| Work instructions |
All lines in the material below that contain "subscription" should be located and copied.

| Material shown |
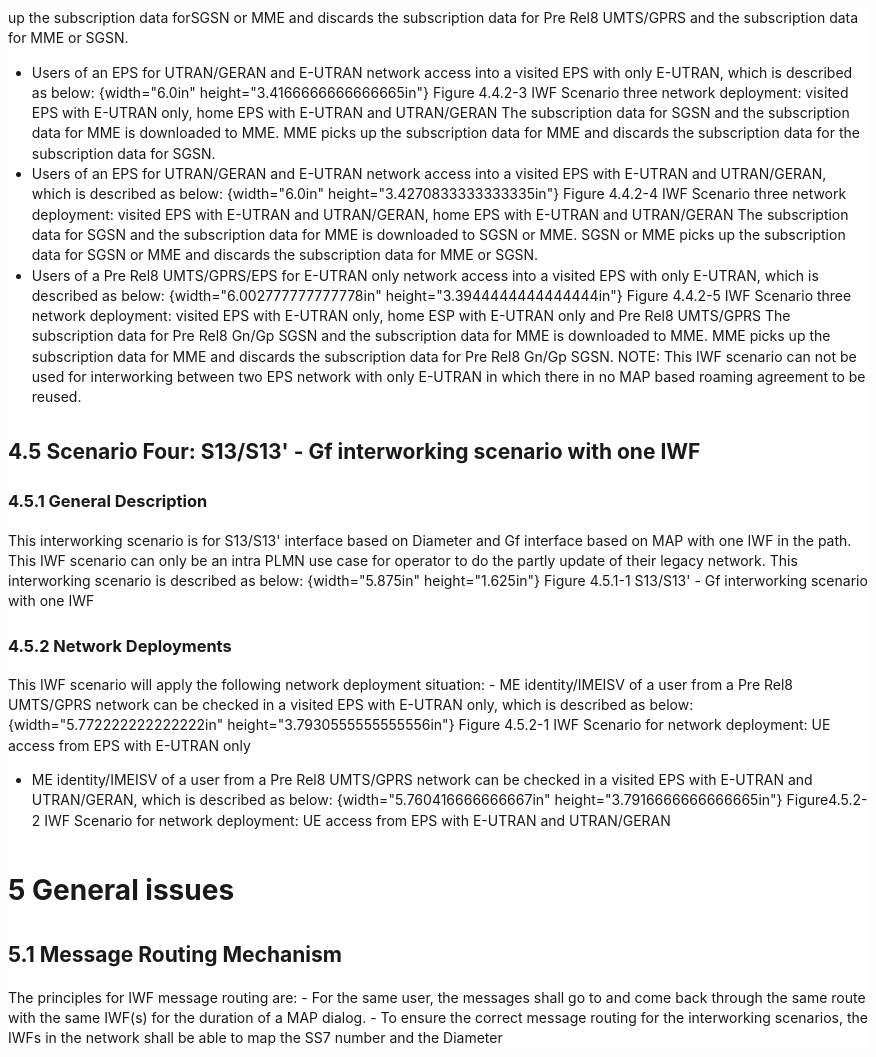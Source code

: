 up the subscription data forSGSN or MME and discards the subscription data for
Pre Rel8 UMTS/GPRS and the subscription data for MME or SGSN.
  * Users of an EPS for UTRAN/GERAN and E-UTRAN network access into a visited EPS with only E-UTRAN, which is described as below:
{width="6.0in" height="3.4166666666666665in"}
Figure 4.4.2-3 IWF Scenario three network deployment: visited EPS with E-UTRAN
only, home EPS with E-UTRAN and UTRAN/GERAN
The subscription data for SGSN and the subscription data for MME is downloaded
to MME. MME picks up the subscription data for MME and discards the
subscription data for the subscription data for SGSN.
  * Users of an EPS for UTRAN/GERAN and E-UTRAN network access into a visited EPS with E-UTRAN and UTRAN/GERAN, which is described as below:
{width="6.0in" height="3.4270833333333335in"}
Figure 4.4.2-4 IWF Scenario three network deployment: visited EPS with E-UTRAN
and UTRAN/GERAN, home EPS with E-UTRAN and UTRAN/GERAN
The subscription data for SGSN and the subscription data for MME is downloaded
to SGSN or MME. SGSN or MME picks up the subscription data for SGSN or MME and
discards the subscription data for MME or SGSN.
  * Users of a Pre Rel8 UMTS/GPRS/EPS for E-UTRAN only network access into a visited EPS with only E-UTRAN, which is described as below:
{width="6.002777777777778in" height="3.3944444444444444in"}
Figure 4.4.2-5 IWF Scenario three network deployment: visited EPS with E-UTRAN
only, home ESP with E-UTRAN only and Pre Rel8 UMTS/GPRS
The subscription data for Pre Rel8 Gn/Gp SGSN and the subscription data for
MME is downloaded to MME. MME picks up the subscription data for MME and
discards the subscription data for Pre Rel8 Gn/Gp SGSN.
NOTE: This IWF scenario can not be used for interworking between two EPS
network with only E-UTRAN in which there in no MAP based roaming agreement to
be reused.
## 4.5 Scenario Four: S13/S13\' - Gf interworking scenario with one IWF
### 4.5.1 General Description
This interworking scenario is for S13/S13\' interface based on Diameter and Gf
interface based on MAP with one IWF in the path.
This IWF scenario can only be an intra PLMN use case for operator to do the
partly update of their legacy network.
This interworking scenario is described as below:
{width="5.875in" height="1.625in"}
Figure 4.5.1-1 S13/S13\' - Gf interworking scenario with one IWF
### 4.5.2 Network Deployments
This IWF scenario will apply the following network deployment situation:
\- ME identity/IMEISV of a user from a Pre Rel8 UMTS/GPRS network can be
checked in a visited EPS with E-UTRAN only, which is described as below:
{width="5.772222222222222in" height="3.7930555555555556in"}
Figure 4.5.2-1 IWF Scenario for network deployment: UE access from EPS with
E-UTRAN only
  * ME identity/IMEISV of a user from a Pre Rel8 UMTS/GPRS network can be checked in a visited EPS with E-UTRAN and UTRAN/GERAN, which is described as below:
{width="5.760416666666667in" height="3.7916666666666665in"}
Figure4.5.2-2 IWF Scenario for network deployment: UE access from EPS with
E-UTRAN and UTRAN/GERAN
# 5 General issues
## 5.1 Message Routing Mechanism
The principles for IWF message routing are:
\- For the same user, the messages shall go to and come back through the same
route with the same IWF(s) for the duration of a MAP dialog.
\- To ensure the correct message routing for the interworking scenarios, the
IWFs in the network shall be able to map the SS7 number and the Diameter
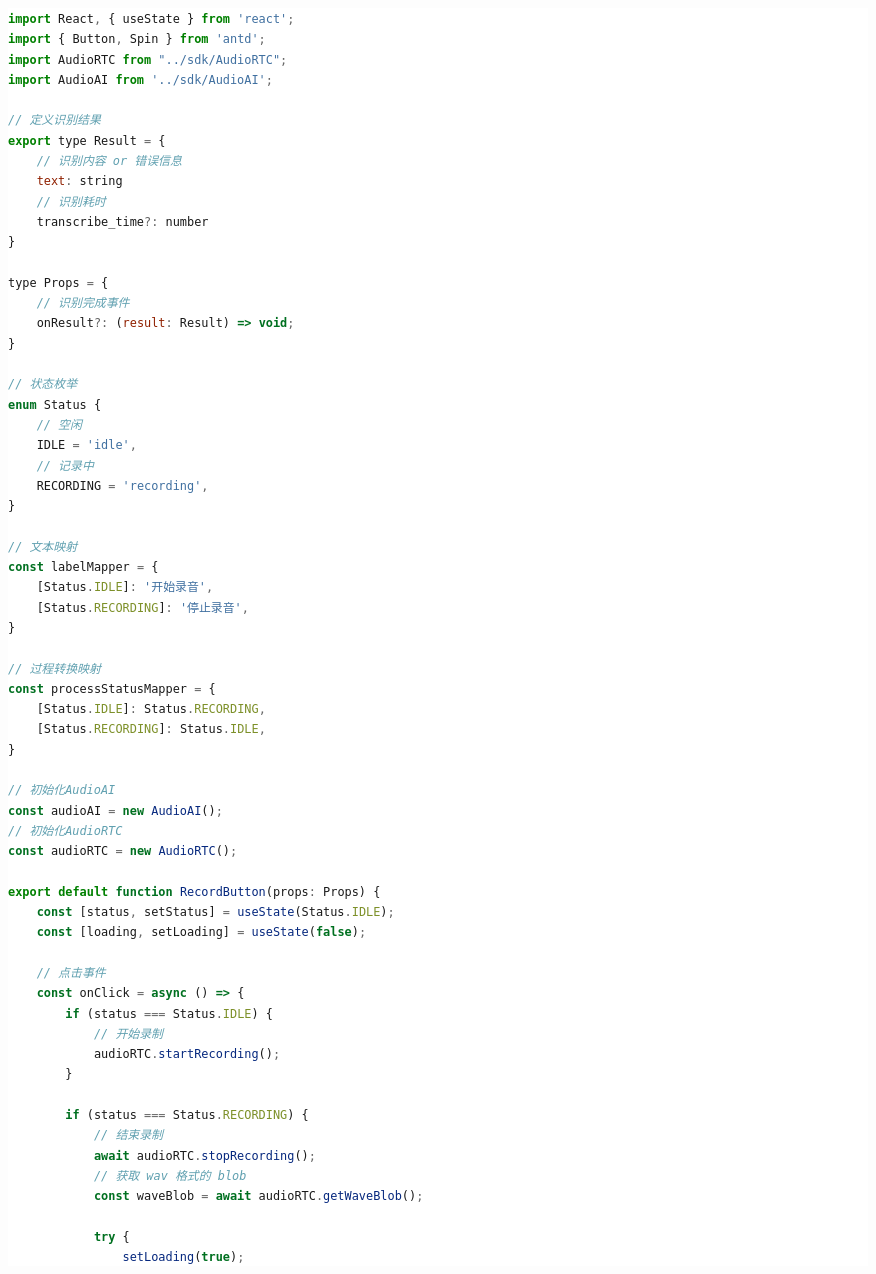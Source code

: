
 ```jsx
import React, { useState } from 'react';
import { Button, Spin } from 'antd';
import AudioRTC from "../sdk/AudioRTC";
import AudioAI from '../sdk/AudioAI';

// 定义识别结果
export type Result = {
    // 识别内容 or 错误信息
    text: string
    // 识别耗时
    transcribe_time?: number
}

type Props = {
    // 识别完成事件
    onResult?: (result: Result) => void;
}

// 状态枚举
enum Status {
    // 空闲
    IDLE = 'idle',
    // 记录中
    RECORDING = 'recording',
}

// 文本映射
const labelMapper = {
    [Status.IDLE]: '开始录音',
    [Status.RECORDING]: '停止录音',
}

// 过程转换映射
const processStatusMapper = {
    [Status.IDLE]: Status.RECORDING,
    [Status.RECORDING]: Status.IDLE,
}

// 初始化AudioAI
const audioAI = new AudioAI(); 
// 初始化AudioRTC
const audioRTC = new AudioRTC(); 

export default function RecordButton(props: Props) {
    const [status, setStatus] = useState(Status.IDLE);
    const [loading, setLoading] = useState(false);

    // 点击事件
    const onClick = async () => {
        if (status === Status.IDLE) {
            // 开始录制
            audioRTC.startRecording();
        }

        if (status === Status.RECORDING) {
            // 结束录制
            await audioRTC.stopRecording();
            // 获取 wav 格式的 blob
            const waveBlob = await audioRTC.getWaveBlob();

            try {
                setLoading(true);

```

| Output for this exercise |
: up the subscription data forSGSN or MME and discards the subscription data for
Pre Rel8 UMTS/GPRS and the subscription data for MME or SGSN.
The subscription data for SGSN and the subscription data for MME is downloaded
to MME. MME picks up the subscription data for MME and discards the
subscription data for the subscription data for SGSN.
The subscription data for SGSN and the subscription data for MME is downloaded
to SGSN or MME. SGSN or MME picks up the subscription data for SGSN or MME and
discards the subscription data for MME or SGSN.
The subscription data for Pre Rel8 Gn/Gp SGSN and the subscription data for
MME is downloaded to MME. MME picks up the subscription data for MME and
discards the subscription data for Pre Rel8 Gn/Gp SGSN.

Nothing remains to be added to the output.